#### Source material

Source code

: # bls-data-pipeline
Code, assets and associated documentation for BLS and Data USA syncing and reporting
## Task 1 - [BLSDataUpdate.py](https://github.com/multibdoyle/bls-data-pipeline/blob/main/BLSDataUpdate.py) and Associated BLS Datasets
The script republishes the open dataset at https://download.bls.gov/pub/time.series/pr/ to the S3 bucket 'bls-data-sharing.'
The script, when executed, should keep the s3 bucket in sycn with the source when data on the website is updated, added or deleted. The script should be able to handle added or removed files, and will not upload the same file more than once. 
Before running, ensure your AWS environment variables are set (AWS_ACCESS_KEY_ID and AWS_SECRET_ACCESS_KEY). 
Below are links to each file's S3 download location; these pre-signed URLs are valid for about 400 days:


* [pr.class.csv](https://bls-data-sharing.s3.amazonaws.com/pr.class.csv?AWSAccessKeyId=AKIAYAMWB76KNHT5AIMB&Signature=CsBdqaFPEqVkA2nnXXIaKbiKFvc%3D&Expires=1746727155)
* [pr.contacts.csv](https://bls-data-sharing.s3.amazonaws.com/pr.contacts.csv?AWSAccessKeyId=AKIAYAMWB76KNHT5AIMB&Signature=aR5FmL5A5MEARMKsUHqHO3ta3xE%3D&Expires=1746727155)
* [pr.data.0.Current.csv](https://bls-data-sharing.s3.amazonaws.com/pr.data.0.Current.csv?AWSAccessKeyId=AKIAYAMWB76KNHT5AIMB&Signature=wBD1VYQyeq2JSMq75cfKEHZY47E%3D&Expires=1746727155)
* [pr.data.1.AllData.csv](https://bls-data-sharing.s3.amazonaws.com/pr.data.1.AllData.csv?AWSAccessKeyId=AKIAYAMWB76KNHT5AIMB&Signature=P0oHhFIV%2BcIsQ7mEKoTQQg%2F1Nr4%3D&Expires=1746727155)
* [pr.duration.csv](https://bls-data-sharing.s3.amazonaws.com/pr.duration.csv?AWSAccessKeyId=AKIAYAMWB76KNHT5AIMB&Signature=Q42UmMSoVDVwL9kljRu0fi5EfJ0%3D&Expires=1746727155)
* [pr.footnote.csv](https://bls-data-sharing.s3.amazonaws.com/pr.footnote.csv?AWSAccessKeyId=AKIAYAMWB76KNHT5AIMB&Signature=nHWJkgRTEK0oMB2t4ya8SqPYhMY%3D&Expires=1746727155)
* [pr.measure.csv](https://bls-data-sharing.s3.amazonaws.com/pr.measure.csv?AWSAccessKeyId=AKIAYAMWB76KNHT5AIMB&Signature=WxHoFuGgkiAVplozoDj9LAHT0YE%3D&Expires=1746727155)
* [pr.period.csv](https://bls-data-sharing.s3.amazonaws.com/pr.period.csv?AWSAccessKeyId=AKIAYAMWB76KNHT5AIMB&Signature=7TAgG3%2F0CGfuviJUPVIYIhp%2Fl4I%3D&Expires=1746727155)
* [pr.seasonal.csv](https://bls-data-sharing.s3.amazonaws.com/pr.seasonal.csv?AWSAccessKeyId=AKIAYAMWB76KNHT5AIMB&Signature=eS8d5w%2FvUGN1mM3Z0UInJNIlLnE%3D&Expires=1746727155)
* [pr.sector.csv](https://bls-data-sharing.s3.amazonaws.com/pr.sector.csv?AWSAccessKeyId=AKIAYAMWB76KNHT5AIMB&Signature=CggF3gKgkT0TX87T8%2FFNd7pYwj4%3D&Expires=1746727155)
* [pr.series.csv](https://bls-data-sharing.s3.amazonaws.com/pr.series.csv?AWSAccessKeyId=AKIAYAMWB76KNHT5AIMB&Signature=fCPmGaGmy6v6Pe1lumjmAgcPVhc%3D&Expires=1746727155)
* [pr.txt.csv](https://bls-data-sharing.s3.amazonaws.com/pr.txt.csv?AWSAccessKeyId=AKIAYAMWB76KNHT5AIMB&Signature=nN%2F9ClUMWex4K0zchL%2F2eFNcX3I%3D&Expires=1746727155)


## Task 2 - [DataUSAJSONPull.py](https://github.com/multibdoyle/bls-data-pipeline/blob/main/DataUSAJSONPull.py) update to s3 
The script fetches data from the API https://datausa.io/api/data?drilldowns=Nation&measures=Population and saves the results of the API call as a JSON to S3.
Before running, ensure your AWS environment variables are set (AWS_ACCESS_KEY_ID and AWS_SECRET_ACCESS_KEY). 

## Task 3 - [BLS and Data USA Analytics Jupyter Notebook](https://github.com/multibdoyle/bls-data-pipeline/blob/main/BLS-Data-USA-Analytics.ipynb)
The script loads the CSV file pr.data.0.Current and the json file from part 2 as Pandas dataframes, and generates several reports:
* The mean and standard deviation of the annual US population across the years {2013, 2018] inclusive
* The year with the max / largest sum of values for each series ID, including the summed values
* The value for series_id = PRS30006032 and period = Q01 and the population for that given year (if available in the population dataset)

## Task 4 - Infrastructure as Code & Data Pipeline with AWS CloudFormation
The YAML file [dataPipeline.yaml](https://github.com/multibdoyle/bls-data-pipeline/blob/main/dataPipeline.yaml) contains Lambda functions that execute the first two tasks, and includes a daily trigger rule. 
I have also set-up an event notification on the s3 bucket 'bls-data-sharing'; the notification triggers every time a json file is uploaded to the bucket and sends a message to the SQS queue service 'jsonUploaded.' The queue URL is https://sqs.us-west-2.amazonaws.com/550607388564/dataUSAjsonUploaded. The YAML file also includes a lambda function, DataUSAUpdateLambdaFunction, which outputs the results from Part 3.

########

• _What you will do_: Please retype the data exactly as it stands, from its first line down to the line that contains "The script republishes", then stop.

• _The completed task_:
Source code

: # bls-data-pipeline
Code, assets and associated documentation for BLS and Data USA syncing and reporting
## Task 1 - [BLSDataUpdate.py](https://github.com/multibdoyle/bls-data-pipeline/blob/main/BLSDataUpdate.py) and Associated BLS Datasets
The script republishes the open dataset at https://download.bls.gov/pub/time.series/pr/ to the S3 bucket 'bls-data-sharing.'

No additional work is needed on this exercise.